» **EXERCISE DIRECTIONS**:
Search the listing for the string "bottom". Copy every line that has it.

BEGIN GIVEN RECORDS

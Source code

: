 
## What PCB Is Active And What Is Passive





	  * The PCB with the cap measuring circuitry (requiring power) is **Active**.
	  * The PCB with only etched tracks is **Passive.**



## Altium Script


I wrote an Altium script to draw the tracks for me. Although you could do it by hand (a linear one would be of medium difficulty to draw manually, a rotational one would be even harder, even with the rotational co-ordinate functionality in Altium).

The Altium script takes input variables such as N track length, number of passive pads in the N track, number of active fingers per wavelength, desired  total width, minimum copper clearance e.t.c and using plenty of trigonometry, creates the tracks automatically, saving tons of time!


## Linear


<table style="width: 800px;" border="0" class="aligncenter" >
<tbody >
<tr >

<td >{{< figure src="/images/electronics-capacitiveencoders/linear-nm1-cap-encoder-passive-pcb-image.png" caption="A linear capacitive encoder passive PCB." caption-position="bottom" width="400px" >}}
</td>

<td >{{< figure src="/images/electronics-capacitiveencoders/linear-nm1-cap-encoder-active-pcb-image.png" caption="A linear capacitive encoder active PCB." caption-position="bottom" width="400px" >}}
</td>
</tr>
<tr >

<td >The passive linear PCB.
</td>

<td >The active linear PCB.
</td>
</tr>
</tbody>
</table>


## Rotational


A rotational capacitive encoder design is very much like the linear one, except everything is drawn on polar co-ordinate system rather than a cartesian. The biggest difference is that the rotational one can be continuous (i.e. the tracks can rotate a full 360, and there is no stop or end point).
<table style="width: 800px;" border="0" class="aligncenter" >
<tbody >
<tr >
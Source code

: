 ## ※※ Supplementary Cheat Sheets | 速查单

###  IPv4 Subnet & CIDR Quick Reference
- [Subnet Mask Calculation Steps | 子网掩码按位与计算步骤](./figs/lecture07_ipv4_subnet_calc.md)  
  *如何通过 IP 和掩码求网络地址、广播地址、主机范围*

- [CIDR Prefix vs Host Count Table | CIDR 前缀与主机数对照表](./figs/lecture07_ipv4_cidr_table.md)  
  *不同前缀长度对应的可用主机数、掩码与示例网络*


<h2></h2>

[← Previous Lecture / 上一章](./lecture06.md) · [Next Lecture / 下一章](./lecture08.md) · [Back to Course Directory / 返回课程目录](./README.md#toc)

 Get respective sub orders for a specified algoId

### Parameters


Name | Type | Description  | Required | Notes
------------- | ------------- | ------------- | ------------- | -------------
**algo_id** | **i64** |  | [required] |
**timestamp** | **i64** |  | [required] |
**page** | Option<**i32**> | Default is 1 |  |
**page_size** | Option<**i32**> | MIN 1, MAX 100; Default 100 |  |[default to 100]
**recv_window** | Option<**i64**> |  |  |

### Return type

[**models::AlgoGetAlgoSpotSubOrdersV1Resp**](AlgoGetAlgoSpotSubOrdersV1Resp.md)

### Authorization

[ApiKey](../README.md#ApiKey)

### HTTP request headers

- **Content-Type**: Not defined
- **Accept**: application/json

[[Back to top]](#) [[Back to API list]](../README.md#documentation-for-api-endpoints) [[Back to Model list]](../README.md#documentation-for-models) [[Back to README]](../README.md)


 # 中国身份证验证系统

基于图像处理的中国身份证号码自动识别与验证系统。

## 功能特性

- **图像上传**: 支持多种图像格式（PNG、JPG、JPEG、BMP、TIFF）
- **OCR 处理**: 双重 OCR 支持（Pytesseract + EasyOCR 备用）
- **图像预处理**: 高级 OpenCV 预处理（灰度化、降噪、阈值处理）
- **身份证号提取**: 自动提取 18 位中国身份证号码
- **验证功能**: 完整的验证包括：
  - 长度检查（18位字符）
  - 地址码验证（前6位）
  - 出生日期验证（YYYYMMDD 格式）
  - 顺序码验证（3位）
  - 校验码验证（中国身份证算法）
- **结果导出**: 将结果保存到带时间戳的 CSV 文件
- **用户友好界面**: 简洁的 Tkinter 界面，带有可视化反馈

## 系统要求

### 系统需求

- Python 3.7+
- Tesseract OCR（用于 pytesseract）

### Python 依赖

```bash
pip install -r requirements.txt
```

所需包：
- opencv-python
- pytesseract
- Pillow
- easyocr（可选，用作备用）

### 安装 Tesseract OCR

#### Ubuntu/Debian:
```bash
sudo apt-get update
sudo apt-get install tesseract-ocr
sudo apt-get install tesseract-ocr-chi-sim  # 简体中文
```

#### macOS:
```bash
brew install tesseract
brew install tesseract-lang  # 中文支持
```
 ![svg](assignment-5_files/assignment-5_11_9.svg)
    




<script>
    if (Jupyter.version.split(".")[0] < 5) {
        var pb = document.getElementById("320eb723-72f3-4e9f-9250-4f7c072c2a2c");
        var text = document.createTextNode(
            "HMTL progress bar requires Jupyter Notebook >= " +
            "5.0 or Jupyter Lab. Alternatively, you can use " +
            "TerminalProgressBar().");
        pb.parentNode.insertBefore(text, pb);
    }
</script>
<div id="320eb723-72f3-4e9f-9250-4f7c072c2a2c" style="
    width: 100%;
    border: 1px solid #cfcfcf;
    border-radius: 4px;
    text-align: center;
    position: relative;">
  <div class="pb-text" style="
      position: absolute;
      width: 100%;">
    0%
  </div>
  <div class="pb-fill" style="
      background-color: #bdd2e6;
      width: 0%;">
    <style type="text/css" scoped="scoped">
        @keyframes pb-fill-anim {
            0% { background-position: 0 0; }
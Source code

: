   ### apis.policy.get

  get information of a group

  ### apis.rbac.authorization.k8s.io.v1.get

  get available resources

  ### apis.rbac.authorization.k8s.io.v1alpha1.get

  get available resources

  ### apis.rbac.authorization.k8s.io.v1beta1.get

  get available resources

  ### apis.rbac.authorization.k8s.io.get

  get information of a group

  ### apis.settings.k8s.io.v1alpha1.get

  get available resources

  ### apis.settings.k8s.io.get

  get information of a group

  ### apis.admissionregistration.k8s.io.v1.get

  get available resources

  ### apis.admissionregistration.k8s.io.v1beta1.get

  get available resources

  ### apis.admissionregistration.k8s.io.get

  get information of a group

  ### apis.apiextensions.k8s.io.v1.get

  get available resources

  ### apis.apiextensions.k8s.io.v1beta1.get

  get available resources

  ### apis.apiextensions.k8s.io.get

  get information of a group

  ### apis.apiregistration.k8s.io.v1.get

END GIVEN RECORDS

» **YOUR RESPONSE**:
<td >{{< figure src="/images/electronics-capacitiveencoders/linear-nm1-cap-encoder-passive-pcb-image.png" caption="A linear capacitive encoder passive PCB." caption-position="bottom" width="400px" >}}
<td >{{< figure src="/images/electronics-capacitiveencoders/linear-nm1-cap-encoder-active-pcb-image.png" caption="A linear capacitive encoder active PCB." caption-position="bottom" width="400px" >}}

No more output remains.